Fortunately, the Obama Administration, which began before the ozone standard could take effect, delayed its implementation, and in September of 2010, the EPA began a formal reconsideration process to revise the ozone standard. The EPA is now set to issue a final rule setting the ozone standard somewhere in the recommended range of 60 to 70 ppb sometime next month—more than three years late. (In the interim, the original 84-ppb standard has remained in effect.)
The cost of this delay has been intolerably high. The EPA’s proposed revision is expected, by 2020, to annually prevent up to 12,000 premature deaths, 5,300 non-fatal heart attacks, 2,200 cases of chronic bronchitis, 420,000 lost work days, and 2,100,000 missed school days. Because of the delay since 2008, however, the American public will have to forgo three years’ worth of these enormous benefits. This delay may have saved industry some cash, but it will take quite a toll on people’s pocketbooks and health—and, in too many cases, even their lives.

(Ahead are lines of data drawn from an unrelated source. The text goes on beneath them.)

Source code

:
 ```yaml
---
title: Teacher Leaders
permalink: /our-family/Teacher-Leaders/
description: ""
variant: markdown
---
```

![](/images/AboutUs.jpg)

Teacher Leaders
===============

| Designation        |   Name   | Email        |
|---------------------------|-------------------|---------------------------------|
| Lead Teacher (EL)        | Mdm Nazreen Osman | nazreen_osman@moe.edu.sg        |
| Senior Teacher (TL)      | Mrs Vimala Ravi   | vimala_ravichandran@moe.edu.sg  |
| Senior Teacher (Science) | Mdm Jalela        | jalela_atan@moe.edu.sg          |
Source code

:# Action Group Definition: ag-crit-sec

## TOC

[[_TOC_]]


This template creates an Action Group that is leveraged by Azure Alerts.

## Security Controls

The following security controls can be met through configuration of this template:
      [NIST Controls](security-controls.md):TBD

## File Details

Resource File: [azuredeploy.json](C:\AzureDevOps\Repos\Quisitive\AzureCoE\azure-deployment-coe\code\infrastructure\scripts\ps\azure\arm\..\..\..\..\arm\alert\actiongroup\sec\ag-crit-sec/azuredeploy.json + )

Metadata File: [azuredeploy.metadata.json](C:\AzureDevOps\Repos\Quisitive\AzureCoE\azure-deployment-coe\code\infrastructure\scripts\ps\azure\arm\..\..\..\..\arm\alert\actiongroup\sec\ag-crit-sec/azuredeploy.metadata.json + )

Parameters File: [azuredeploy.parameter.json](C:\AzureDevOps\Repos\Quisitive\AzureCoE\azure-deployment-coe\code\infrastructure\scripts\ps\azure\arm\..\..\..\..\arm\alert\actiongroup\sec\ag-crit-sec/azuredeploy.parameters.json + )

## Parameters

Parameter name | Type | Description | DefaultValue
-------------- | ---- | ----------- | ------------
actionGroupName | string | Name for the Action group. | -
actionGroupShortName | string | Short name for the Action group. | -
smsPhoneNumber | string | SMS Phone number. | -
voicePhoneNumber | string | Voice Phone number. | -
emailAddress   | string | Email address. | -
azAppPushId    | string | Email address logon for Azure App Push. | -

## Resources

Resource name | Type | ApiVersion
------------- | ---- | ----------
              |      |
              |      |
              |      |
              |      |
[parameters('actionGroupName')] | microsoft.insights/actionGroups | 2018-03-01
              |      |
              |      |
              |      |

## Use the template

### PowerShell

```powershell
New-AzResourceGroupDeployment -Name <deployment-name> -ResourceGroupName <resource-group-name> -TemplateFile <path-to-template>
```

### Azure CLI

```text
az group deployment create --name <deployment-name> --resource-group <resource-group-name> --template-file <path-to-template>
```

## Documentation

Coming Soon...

Apparently, though, even this three-year delay isn’t enough for industry. The EPA sent the draft final rule to OIRA for review—the last step before it is published—on July 11, so industry started last week to launch one last round of attacks on the rule, including a visit with EPA Administrator Lisa Jackson and a letter to White House chief of staff Bill Daley. (Surely, a round of lobbying visits to OIRA cannot be far behind.) At minimum, they are demanding that the Obama Administration delay the rule until 2013—an additional two-year delay. They argue that the Clean Air Act directs the EPA to review NAAQSs only once every five years; hence, the appropriate timeline for reviewing Bush’s standard would be 2013. To do so earlier than that would be inconsistent with President Obama’s Executive Order on improving regulations. (We predicted that industry wouldn’t miss an opportunity to haunt the White House with that order.) To be clear, the Clean Air Act unambiguously allows the EPA to revisit NAAQSs more frequently than every five years—section 109(d)(1) of the statute concludes by saying that the EPA “may review and revise criteria or promulgate new standards earlier or more frequently than the five-year intervals required under this paragraph.” The real problem with industry’s argument is that it completely ignores that Bush’s 2008 standard violated the Clean Air Act (i.e., since it was not protective of health), making it necessary to undertake this review on an expedited basis. Industry also argues that postponing the rule to 2013 will improve Obama’s reelection chances in 2012—a rather thinly-veiled threat.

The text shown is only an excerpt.